The Timaliidae are a family of mostly Old World passerine birds. They are rather diverse in size and coloration, but are characterised by soft, fluffy plumage. These are birds of tropical areas, with the greatest variety in Southeast Asia and the Indian subcontinent. The timaliids are one of two unrelated groups of birds known as babblers, the other being the Australasian babblers of the family Pomatostomidae (also known as pseudo-babblers). This family takes its name from the genus Timalia: this generic name was coined by the French zoologist Georges Cuvier in 1821. Although Cuvier did not explain its etymology, it is thought to be based on a Latinized form of an Asian vernacular name (probably Hindu or Indo-Malaysian languages) for these birds, as many species in this family are native to South and Southeast Asia.

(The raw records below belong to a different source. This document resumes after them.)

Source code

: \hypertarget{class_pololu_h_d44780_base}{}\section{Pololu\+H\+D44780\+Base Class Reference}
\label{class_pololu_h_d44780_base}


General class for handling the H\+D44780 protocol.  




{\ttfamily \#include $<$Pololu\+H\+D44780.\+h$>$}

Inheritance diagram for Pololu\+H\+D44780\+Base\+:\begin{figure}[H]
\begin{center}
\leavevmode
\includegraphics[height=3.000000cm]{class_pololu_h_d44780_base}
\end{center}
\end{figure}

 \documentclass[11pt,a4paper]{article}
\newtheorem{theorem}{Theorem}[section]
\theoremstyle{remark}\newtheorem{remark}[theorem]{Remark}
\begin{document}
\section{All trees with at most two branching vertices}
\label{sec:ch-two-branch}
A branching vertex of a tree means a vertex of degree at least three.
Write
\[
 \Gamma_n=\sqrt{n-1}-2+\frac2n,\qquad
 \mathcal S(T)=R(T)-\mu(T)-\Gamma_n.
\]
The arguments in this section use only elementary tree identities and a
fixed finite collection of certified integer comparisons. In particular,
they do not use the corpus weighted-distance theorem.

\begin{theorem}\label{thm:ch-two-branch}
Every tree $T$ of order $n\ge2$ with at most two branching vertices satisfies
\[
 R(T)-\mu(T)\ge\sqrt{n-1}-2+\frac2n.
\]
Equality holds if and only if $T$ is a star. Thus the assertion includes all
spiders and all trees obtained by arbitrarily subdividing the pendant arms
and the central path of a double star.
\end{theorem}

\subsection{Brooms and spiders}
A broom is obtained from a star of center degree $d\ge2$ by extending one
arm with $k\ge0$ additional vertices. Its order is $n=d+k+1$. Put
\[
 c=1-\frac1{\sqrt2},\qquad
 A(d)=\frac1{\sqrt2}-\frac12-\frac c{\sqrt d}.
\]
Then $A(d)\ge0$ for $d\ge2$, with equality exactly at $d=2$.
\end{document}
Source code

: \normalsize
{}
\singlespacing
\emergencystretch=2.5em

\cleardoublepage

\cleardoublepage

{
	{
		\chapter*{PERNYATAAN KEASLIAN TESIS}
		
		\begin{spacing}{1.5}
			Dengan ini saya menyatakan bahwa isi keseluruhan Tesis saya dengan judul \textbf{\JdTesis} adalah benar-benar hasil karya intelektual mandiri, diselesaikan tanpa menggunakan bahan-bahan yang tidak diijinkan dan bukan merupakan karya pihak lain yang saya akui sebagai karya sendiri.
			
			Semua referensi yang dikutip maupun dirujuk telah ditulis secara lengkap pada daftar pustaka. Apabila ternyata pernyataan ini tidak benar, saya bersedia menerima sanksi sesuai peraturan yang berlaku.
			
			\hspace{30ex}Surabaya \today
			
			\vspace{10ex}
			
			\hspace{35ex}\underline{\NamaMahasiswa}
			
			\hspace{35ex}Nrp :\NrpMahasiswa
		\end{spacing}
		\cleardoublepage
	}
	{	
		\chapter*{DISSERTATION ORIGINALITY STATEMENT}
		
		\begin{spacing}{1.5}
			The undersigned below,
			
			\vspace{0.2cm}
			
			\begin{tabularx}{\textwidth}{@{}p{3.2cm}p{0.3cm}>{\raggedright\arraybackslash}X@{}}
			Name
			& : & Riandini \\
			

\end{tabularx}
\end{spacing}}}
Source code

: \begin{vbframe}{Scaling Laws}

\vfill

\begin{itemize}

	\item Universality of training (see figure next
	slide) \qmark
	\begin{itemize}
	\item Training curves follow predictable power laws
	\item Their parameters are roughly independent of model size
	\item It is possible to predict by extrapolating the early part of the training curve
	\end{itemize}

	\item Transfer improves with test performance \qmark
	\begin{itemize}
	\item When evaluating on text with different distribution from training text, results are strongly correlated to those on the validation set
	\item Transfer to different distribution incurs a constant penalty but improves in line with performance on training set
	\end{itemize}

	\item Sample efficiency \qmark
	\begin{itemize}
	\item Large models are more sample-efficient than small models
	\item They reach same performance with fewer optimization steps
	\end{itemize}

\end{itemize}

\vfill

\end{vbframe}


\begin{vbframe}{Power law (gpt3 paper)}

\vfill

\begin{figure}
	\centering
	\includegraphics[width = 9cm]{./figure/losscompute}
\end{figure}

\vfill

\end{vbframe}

Morphological diversity is rather high; most species resemble "warblers", jays or thrushes. This group is among those Old World bird families with the highest number of species still being discovered.

==Characteristics==

Timaliids are small to medium birds. They have strong legs, and many are quite terrestrial. They typically have generalised bills, similar to those of a thrush or warbler, except for the scimitar babblers which, as their name implies, have strongly decurved bills. Most have predominantly brown plumage, with minimal difference between the sexes, but many more brightly coloured species also exist.

This group is not strongly migratory, and most species have short rounded wings, and a weak flight. They live in lightly wooded or scrubland environments, ranging from swamp to near-desert. They are primarily insectivorous, although many will also take berries, and the larger species will even eat small lizards and other vertebrates.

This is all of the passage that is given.